Recommendation Systems for Meal-Kit Services

A proposal to limit “Food Decision Fatigue” along with other applications for personalized understanding in the meal-kit industry

Riley Howsden
11 min readJul 1, 2021
Photo by Icons8 Team on Unsplash

Where should we eat? Regardless if it is a small group of friends, or you and your spouse, everyone has been there, trying to decide the best venue for food to devour for your upcoming meal. If making a swift selection as seemingly simple as this is a monumental task, choosing multiple recipes from an extensive list is far more daunting. Yet, that is the expectation for most meal services. If instead, we designed a system that could reduce this friction by recommending and assigning default meals, we could create a more fluid user experience and prevent unneeded attrition.

I’ve become a huge fan of meal delivery services over the past year.

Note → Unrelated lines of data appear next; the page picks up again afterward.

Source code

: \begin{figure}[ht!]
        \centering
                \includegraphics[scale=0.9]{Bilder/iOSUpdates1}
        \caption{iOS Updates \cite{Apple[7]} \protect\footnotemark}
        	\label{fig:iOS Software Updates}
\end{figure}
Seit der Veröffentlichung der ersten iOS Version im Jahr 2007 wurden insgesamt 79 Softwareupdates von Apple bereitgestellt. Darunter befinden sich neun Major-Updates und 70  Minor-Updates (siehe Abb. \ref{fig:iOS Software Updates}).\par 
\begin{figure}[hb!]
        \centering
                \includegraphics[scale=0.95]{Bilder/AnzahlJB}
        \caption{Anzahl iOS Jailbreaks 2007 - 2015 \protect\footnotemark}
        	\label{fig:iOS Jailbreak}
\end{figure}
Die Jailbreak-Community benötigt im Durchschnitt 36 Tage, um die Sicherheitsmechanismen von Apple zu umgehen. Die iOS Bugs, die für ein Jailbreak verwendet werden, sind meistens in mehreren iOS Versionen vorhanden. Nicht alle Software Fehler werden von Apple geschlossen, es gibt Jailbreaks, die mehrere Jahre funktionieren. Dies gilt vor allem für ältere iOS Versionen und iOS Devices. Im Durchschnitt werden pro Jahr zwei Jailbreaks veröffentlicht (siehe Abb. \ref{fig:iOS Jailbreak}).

I’ve pondered the unique problems these services face and how machine learning or optimization may render a solution. This post will detail recommendation systems in this space and how one might rank recipes for users. In a previous article, I’ve written about using these rankings to supplement the optimization process for meal allocation across users.

What is meal delivery?

The meal delivery service is a relatively new business model, originating in Sweden in 2007. In 2012, three meal kit companies entered the United States: Blue Apron, HelloFresh, and Plated. The market has since grown to support around two dozen providers, with each falling under one of two main umbrellas:

  • Meal kits — pre-portioned food ingredients and recipes to prepare homecooked meals; sometimes partially-prepared
  • Meal delivery — pre-cooked meals

Some differences across companies appeal to various consumers, whether it be a specific diet such as keto or paleo or another restriction, such as vegan or vegetarian. Regardless of the amount of pre-preparation included in a meal delivery service, or the underlying meal contents, one thing shared is that they often run on a subscription plan. Thus, a customer can choose their meals at some cadence, typically a week, and can skip weeks or altogether cancel if desired.

Meal Recommendations

A large portion of the appeal for meal-delivery services comes from convenience; the consumer’s required work is limited to a smaller subset of what they originally had to perform to bring a meal to the table. That said, each week, a minor inconvenience occurs when the service sends a reminder to choose upcoming meals. For some, this may be enjoyable, but it could be frowned upon by others. Of course, choices should remain for those who want to make them, but a system should intelligently choose the default selections and communicate the high-level reasons for doing so. For example, how would the value of a consumer receiving an email stating, “We’re excited to unveil your top meals for the upcoming week! Get ready for your next box!” compare to a generic reminder to select meals?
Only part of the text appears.